Sono un uomo del Sud, è questo il mio più grande orgoglio, nelle mie vene scorrono i fiumi più ricchi d'acqua, sotto la mia pelle si avvertono il caldo del deserto di Atacama e il filo polare dei ghiacciai, sulla mia pelle porto tatuati i nomi delle mille isole del Cile, respiro l'aroma dei suoi boschi infiniti, e parlo e scrivo e agisco ed esisto in nome dei poveri della mia terra, dei degni poveri della mia terra.

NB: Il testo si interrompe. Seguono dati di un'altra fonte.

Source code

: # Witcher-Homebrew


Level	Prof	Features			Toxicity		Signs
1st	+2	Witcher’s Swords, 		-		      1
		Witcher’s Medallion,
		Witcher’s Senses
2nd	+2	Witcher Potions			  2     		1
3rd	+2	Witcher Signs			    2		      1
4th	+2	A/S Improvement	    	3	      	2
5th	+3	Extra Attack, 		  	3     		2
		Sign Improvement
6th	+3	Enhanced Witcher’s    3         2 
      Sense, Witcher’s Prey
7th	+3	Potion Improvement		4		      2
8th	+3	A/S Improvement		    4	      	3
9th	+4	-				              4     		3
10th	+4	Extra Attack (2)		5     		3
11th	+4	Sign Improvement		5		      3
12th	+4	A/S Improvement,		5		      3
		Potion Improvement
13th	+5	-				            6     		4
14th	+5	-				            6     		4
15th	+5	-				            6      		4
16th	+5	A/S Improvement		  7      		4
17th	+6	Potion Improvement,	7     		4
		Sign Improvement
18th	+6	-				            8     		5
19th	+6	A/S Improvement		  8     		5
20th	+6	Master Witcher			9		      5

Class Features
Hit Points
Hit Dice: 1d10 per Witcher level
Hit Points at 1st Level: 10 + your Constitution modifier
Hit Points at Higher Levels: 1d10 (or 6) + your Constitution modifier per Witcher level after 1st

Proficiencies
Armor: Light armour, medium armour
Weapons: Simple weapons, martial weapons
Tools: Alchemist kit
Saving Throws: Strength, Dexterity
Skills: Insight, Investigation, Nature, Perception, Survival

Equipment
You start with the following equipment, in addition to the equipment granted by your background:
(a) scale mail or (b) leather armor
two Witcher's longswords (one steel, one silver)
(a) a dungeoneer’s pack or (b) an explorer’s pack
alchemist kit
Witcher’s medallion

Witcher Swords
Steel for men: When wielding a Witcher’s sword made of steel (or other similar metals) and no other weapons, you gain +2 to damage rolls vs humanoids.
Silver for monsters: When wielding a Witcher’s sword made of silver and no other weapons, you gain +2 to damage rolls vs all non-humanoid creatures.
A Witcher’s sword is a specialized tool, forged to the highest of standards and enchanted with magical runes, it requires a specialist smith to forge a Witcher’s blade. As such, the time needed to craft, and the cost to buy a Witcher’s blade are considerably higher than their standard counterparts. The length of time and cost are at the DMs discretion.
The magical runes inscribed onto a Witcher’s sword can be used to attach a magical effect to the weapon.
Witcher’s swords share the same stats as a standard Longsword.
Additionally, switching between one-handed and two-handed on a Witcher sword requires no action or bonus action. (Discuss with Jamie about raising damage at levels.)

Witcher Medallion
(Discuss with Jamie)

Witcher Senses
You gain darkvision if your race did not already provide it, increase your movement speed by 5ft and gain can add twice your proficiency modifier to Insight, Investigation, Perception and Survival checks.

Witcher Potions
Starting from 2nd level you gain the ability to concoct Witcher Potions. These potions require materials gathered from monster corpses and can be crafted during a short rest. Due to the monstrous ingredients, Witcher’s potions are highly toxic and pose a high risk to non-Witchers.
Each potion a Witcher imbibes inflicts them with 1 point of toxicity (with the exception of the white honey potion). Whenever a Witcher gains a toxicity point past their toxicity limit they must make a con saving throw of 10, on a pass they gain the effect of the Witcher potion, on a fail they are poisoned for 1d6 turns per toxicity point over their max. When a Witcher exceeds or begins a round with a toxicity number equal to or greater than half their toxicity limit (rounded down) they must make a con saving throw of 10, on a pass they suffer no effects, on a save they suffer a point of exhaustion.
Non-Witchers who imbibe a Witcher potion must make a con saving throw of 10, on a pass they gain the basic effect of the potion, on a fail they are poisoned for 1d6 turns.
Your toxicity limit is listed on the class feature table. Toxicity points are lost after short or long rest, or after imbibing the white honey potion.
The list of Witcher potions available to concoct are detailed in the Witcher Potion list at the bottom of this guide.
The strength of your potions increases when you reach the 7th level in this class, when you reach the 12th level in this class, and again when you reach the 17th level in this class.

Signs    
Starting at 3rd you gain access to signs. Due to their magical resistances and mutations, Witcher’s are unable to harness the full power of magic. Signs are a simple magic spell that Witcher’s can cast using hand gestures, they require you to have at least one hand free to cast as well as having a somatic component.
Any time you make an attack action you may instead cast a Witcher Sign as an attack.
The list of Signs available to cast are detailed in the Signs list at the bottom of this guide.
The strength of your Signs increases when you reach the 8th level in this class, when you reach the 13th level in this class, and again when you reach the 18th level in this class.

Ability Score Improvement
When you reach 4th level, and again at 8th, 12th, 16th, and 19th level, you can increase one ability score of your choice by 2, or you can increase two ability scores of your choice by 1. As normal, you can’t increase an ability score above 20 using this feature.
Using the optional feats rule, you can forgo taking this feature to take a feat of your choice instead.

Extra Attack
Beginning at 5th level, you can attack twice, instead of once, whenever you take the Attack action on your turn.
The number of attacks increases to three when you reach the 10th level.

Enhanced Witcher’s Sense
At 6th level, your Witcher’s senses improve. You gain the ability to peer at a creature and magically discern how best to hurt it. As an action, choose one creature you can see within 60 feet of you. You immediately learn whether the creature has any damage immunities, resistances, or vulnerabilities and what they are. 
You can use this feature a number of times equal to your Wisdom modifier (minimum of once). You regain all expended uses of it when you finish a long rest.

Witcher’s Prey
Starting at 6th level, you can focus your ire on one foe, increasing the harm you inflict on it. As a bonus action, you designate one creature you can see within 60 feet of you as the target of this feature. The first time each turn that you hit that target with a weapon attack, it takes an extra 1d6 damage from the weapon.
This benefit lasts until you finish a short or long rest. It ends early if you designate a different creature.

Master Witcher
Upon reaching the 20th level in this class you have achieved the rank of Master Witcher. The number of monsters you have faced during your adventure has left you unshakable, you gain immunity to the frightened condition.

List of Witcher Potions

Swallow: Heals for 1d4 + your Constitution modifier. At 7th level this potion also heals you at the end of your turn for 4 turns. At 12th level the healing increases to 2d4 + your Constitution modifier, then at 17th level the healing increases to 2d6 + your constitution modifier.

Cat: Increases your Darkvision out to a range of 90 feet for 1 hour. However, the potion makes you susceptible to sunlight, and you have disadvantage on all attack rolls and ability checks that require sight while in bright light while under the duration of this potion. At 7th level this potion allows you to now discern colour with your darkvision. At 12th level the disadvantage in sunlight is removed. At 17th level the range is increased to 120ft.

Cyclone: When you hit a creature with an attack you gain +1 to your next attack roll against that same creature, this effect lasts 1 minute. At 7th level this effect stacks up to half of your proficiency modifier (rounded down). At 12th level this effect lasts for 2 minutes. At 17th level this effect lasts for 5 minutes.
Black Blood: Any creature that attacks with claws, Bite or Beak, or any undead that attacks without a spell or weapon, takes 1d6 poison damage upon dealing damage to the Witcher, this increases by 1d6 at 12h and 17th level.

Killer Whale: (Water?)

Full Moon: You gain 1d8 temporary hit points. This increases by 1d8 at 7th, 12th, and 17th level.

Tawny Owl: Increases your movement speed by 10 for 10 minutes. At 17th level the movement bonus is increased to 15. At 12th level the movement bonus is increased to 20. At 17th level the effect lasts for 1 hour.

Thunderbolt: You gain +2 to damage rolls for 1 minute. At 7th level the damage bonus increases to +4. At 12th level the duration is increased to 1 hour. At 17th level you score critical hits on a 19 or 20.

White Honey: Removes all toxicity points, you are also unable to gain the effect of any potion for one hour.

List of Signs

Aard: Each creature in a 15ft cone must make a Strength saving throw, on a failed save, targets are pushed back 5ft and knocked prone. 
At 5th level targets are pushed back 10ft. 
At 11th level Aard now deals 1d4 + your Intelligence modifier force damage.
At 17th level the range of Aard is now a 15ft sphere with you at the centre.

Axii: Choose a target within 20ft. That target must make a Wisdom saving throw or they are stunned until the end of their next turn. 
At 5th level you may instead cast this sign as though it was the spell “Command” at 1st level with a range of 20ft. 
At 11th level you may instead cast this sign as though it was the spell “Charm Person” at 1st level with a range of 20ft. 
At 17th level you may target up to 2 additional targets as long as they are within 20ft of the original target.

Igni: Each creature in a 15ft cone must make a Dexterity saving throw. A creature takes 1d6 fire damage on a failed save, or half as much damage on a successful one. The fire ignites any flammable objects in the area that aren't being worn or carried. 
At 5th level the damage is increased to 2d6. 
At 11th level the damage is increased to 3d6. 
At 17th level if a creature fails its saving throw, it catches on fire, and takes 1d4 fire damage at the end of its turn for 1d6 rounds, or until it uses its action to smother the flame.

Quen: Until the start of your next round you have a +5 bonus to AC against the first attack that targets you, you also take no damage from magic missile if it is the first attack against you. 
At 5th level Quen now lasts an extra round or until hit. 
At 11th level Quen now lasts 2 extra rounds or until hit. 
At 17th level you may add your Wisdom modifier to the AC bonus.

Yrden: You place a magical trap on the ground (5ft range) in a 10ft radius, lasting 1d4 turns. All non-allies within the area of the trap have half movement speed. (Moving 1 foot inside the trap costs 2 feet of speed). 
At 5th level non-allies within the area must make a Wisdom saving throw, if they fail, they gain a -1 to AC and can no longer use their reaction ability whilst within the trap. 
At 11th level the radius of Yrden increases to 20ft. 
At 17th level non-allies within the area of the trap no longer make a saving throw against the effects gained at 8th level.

Come cileno e latinoamericano, sono nato e cresciuto nell'emergenza che ci hanno imposto. Recitando i versi dei poeti che ci hanno ucciso, come Pablo Neruda e Paco Urondo. Narrando i racconti e i romanzi degli scrittori che ci hanno ucciso, come Haroldo Conti e Roberto Walsh. Cantando le canzoni dei cantautori che ci hanno ucciso, come Victor Jara e Jorge Cafrune. E sono stati loro, e tanti altri, ad averci insegnato a credere all'universalità umana della letteratura, perché proprio per questo li hanno uccisi.

Ho scritto molti libri e in tutti ci sono le invincibili parole fondatrici del mondo possibile e fraterno in cui credo. Scrivo sulla carta e sui muri: PANE, PACE, LAVORO, GIUSTIZIA e LIBERTA', ueste cinque parole che racchiudono tutta l'umana universalità della letteratura.